## Description of the task:
Would you return the lines between the one holding "down and unlearned." and the one holding "The main point", inclusive, and only those, exactly as they stand in the listing below?

## Data for review:
= = = = =

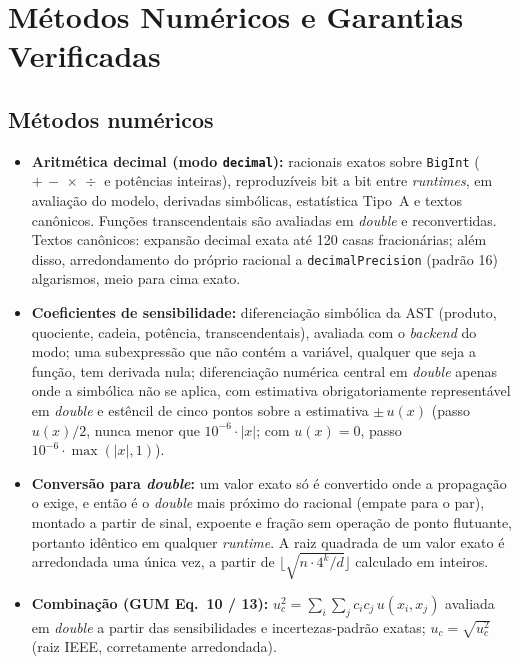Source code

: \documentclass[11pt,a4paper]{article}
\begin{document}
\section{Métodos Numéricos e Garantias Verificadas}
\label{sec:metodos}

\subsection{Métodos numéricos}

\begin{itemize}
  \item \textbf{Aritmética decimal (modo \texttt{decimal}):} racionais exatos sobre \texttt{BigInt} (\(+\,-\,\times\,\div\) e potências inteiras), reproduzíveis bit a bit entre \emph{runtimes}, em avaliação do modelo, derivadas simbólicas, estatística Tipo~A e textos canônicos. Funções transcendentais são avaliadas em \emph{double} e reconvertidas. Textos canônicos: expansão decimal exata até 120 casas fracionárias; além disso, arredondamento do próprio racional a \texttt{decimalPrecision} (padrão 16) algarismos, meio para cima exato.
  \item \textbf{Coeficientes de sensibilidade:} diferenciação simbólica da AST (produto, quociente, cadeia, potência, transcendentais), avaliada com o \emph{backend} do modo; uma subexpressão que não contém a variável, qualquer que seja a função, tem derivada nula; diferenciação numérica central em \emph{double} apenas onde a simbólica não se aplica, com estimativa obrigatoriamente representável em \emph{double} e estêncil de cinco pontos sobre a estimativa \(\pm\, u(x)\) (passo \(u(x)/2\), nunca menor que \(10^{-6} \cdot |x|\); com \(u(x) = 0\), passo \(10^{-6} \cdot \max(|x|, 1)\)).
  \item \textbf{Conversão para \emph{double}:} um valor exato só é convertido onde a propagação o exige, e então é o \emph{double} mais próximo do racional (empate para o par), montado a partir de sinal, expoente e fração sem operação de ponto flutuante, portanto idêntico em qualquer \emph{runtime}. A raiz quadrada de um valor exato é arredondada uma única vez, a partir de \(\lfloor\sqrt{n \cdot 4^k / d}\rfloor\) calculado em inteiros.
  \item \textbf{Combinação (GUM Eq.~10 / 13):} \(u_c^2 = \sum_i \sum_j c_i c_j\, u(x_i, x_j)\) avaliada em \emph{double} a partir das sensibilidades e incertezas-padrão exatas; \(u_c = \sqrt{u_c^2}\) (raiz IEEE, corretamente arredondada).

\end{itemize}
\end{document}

= = = = =

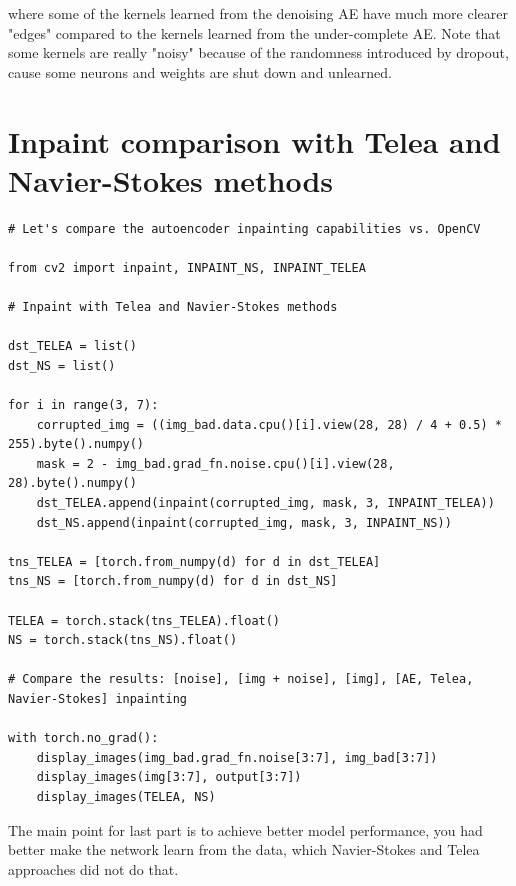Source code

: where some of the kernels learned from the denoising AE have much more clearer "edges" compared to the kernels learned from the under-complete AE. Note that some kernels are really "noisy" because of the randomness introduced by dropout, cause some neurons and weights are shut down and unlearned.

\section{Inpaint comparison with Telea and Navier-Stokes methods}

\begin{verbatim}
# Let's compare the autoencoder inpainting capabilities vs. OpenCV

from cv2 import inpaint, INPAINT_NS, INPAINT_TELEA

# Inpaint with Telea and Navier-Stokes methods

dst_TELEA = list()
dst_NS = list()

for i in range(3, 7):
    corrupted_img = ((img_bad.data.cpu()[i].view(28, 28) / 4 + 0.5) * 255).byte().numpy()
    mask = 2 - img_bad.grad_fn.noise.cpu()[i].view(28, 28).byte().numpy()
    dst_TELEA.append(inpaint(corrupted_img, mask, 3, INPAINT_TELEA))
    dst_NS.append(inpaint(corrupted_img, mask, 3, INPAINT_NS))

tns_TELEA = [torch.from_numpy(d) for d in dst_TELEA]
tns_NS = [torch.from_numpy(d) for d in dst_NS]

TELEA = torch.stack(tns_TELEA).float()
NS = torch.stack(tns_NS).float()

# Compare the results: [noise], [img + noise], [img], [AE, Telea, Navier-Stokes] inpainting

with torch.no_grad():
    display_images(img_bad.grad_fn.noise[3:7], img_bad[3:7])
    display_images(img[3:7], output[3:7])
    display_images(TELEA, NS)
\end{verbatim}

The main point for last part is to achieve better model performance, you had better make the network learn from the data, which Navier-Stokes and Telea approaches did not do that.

= = = = =

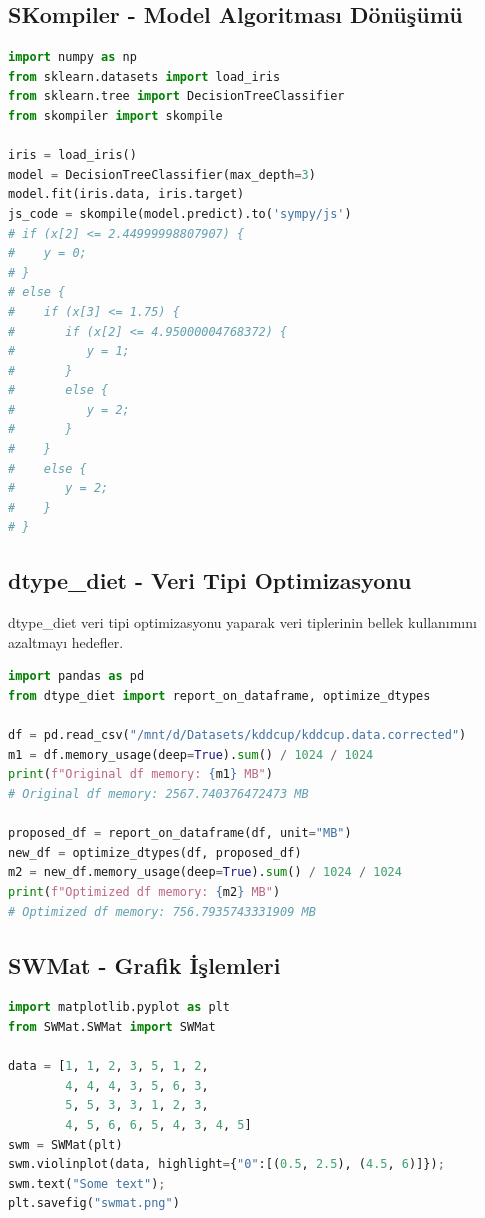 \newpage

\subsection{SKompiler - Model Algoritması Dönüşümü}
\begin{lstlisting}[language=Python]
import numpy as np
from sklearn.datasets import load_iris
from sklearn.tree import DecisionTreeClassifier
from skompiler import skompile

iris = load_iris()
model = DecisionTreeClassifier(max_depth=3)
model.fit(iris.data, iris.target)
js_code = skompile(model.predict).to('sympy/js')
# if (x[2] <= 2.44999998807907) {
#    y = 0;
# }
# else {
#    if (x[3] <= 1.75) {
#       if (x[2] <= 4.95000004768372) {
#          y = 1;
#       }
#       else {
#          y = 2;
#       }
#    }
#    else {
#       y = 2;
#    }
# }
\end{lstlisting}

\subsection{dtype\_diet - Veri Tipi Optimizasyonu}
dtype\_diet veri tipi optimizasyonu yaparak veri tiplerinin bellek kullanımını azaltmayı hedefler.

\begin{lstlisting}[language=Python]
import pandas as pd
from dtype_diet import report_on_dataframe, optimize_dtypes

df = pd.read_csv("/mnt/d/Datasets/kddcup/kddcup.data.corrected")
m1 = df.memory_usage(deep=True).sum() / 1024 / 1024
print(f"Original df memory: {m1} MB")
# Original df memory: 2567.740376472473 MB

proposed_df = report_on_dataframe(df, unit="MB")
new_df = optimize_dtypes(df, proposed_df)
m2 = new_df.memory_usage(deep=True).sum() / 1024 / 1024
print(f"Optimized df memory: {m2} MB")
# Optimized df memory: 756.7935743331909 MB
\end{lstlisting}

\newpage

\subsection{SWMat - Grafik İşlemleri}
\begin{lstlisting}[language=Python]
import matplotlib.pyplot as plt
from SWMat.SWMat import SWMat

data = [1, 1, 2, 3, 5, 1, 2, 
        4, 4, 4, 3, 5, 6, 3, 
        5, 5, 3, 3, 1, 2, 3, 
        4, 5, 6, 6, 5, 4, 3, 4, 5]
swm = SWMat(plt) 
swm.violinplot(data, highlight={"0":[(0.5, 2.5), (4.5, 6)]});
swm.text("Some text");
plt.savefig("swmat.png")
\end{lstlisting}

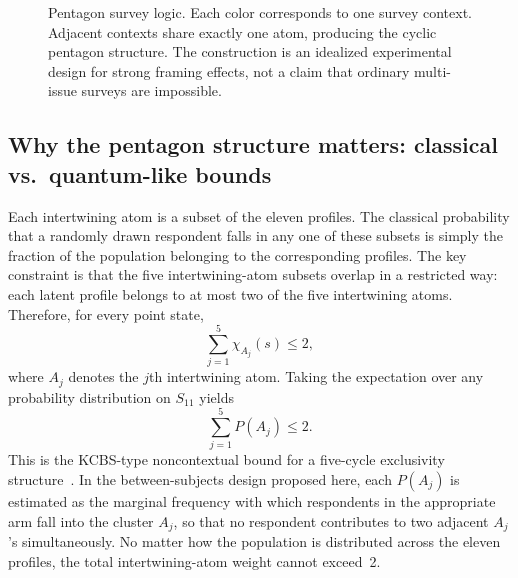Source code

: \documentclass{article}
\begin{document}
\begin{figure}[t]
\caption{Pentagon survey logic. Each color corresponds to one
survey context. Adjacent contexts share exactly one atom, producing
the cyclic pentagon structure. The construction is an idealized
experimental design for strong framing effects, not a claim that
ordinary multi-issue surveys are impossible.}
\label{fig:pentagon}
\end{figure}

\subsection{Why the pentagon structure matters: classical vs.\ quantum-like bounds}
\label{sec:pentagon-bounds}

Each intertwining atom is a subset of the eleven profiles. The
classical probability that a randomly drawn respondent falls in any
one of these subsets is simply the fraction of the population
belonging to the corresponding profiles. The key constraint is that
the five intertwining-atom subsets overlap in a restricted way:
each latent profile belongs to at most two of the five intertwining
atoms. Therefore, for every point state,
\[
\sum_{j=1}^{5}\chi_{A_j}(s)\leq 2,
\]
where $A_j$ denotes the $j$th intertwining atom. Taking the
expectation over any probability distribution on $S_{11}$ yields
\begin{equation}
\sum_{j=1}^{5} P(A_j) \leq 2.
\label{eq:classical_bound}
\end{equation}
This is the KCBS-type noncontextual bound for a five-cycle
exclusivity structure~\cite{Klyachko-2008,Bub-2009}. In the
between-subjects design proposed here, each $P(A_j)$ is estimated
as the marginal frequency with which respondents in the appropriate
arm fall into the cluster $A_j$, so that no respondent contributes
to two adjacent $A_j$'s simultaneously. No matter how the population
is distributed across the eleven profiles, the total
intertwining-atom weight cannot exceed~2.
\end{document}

= = = = =

## Result of the task:
: where some of the kernels learned from the denoising AE have much more clearer "edges" compared to the kernels learned from the under-complete AE. Note that some kernels are really "noisy" because of the randomness introduced by dropout, cause some neurons and weights are shut down and unlearned.

\section{Inpaint comparison with Telea and Navier-Stokes methods}

\begin{verbatim}
# Let's compare the autoencoder inpainting capabilities vs. OpenCV

from cv2 import inpaint, INPAINT_NS, INPAINT_TELEA

# Inpaint with Telea and Navier-Stokes methods

dst_TELEA = list()
dst_NS = list()

for i in range(3, 7):
    corrupted_img = ((img_bad.data.cpu()[i].view(28, 28) / 4 + 0.5) * 255).byte().numpy()
    mask = 2 - img_bad.grad_fn.noise.cpu()[i].view(28, 28).byte().numpy()
    dst_TELEA.append(inpaint(corrupted_img, mask, 3, INPAINT_TELEA))
    dst_NS.append(inpaint(corrupted_img, mask, 3, INPAINT_NS))

tns_TELEA = [torch.from_numpy(d) for d in dst_TELEA]
tns_NS = [torch.from_numpy(d) for d in dst_NS]

TELEA = torch.stack(tns_TELEA).float()
NS = torch.stack(tns_NS).float()

# Compare the results: [noise], [img + noise], [img], [AE, Telea, Navier-Stokes] inpainting

with torch.no_grad():
    display_images(img_bad.grad_fn.noise[3:7], img_bad[3:7])
    display_images(img[3:7], output[3:7])
    display_images(TELEA, NS)
\end{verbatim}

The main point for last part is to achieve better model performance, you had better make the network learn from the data, which Navier-Stokes and Telea approaches did not do that.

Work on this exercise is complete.